We left the Giant Eyeball and drove to Kansas City. We had a nice, easy, straight drive, directly West.  Somehow, I have no pictures of that trip, so there was either nothing to see or I fell asleep…

I was really looking forward to going to Kansas City, though.   Someone had, at some point, posted a picture on Facebook of a building that looked like giant books, and so I Google searched it, and found that it was the Kansas City Public Library parking garage! What an amazing idea! What an inspiring piece of art!! How encouraging!  In fact, I instantly wanted to read (most) of the books that were represented (or re-read the books represented that I had already read!)

First, though, I had to convince Peter that we had to go off the beaten path, pulling a trailer, though the core of Kansas City to take pictures of a building.  Which, he agreed to do. Once again, GPS did NOT help!! I typed in Kansas City Public Library and it guided us through narrow streets, the wrong way down a one-way (a big giant truck was coming the other way, but stopped to wait for us to make it through- probably had some choice words about “tourists”), through construction (in which we actually had to run over those orange cones… we finally arrived, and THIS is what we saw:
Public Library but not THE
A beautiful building, A Kansas City Public Library, but not THE Kansas City Public Library… (Apparently this is the Central library – if someone knows otherwise, please let me know!)
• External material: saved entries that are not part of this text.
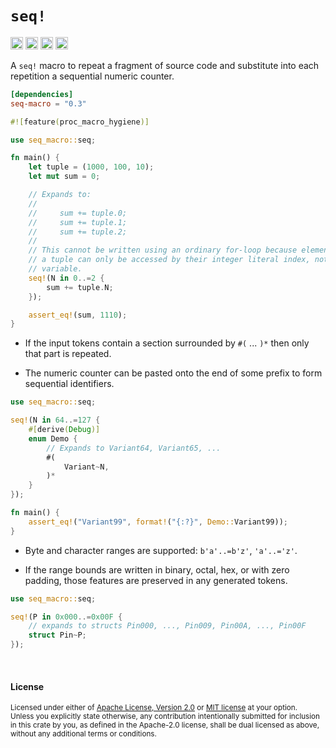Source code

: `seq!`
======

[<img alt="github" src="https://img.shields.io/badge/github-dtolnay/seq--macro-8da0cb?style=for-the-badge&labelColor=555555&logo=github" height="20">](https://github.com/dtolnay/seq-macro)
[<img alt="crates.io" src="https://img.shields.io/crates/v/seq-macro.svg?style=for-the-badge&color=fc8d62&logo=rust" height="20">](https://crates.io/crates/seq-macro)
[<img alt="docs.rs" src="https://img.shields.io/badge/docs.rs-seq--macro-66c2a5?style=for-the-badge&labelColor=555555&logo=docs.rs" height="20">](https://docs.rs/seq-macro)
[<img alt="build status" src="https://img.shields.io/github/actions/workflow/status/dtolnay/seq-macro/ci.yml?branch=master&style=for-the-badge" height="20">](https://github.com/dtolnay/seq-macro/actions?query=branch%3Amaster)

A `seq!` macro to repeat a fragment of source code and substitute into each
repetition a sequential numeric counter.

```toml
[dependencies]
seq-macro = "0.3"
```

```rust
#![feature(proc_macro_hygiene)]

use seq_macro::seq;

fn main() {
    let tuple = (1000, 100, 10);
    let mut sum = 0;

    // Expands to:
    //
    //     sum += tuple.0;
    //     sum += tuple.1;
    //     sum += tuple.2;
    //
    // This cannot be written using an ordinary for-loop because elements of
    // a tuple can only be accessed by their integer literal index, not by a
    // variable.
    seq!(N in 0..=2 {
        sum += tuple.N;
    });

    assert_eq!(sum, 1110);
}
```

- If the input tokens contain a section surrounded by `#(` ... `)*` then only
  that part is repeated.

- The numeric counter can be pasted onto the end of some prefix to form
  sequential identifiers.

```rust
use seq_macro::seq;

seq!(N in 64..=127 {
    #[derive(Debug)]
    enum Demo {
        // Expands to Variant64, Variant65, ...
        #(
            Variant~N,
        )*
    }
});

fn main() {
    assert_eq!("Variant99", format!("{:?}", Demo::Variant99));
}
```

- Byte and character ranges are supported: `b'a'..=b'z'`, `'a'..='z'`.

- If the range bounds are written in binary, octal, hex, or with zero padding,
  those features are preserved in any generated tokens.

```rust
use seq_macro::seq;

seq!(P in 0x000..=0x00F {
    // expands to structs Pin000, ..., Pin009, Pin00A, ..., Pin00F
    struct Pin~P;
});
```

<br>

#### License

<sup>
Licensed under either of <a href="LICENSE-APACHE">Apache License, Version
2.0</a> or <a href="LICENSE-MIT">MIT license</a> at your option.
</sup>

<br>

<sub>
Unless you explicitly state otherwise, any contribution intentionally submitted
for inclusion in this crate by you, as defined in the Apache-2.0 license, shall
be dual licensed as above, without any additional terms or conditions.
</sub>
Somehow, I convinced Peter that, even though we were driving around and around for…way too long…we had to try to find the other one! At that point, really, it was too hot (again, with the “too hot”) to do anything else anyway, so we drove around Kansas City. We did find THE Library – I forget how. Maybe we broke down and turned on the roaming on our cell phones, so we could Google…KC

It’s a good size city (approximately 460,000 people) and has ALOT to offer/see. For starters, and the most advertised, their sports teams – starting with: Kansas City Chiefs (National Football League)! (Also, Kansas Speedway for Nascar races, of which they host 3 times a year; Kansas City Royals (Major League Baseball); and Sporting Kansas City (Formerly, the Kansas City Wizards of Major League Soccer).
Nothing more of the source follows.